March 26, 2019
PARIS (Reuters) – The French economy managed to keep up a steady pace of growth in the fourth quarter despite a series of violent anti-government protests that weighed on business and consumer confidence, official data showed on Tuesday.
The INSEE statistics agency said the euro zone’s second-biggest economy grew 0.3 percent in the three months to the end of December from the previous quarter, when it also grew at the same rate.
As a result the economy grew 1.6 percent over the course of last year, marginally better than the 1.5 percent flagged in a previous estimate.
Strong exports, as companies such as Airbus rushed to complete shipments before the end of the year, helped offset weak consumer spending.
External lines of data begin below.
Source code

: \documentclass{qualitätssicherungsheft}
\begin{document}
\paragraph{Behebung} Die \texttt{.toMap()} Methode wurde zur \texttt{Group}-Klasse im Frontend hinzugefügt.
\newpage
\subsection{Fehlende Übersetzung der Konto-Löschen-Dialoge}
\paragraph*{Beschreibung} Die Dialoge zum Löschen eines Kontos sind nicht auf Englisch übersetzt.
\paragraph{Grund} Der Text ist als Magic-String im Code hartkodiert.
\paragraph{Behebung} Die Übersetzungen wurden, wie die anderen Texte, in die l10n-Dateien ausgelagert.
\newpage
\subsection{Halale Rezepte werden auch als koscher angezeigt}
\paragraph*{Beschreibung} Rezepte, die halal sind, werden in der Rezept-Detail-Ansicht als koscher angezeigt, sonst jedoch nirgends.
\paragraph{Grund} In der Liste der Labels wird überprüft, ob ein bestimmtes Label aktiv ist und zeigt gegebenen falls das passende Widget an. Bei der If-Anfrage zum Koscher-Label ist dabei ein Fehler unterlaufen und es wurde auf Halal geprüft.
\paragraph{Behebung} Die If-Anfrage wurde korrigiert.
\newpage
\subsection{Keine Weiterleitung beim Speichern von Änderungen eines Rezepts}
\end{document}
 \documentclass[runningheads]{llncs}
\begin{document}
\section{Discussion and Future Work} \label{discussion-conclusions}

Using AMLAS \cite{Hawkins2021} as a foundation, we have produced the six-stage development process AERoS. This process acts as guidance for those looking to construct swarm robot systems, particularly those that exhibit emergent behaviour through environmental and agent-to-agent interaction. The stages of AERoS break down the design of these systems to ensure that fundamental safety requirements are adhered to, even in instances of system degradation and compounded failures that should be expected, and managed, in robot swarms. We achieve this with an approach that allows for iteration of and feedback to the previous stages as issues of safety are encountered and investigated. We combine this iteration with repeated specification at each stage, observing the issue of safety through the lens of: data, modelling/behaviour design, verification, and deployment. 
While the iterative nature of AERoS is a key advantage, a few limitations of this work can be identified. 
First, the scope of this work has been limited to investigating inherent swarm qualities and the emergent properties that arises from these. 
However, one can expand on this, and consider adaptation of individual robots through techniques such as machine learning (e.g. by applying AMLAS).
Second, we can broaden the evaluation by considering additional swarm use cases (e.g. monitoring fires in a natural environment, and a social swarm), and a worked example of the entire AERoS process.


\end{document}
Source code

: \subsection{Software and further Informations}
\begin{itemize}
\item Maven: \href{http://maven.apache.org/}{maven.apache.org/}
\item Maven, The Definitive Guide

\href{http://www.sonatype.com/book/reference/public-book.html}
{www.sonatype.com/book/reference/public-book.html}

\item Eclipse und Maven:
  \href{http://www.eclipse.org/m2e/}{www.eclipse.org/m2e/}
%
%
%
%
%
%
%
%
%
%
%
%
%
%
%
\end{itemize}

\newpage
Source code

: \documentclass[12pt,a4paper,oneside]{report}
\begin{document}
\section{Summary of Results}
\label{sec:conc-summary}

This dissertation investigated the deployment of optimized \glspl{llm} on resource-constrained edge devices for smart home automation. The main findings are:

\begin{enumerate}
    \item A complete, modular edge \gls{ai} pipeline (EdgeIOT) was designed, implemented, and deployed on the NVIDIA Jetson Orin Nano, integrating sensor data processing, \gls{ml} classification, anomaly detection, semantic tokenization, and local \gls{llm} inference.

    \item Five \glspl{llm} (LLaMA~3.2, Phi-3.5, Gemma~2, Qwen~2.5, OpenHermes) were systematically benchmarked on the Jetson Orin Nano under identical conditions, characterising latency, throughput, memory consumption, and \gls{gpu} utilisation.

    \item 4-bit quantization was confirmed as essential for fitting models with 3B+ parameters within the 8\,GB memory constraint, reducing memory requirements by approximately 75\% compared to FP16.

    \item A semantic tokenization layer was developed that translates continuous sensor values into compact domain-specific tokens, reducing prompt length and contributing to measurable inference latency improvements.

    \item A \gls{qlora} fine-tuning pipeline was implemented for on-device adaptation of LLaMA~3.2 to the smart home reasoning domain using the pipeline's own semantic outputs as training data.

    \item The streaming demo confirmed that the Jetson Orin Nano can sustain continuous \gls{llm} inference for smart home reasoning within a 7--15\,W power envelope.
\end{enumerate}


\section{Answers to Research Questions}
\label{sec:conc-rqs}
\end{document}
Many stores in central Paris had to close on peak pre-holiday shopping days as the capital faced some of the worst rioting and vandalism in decades as the protests initially over the high cost of living spiraled out of control.
French households squirreled away cash, instead of spending money resulting from a surge in extra income at the end of last year, boosted by the scrapping of a payroll tax for unemployment insurance.
INSEE said the households’ real disposable income growth accelerated to 1.3 percent in the fourth quarter from 0.7 percent in the previous three months while the savings rate jumped to 15.2 percent from 14.3 percent.
Meanwhile, consumer spending growth was flat after growing 0.4 percent in the previous quarter.
In the corporate sector, investment growth fell to 0.3 percent from 1.7 percent in the third quarter as companies’ profit margins nudged up to 31.8 percent from 31.7 percent in the third quarter, INSEE said.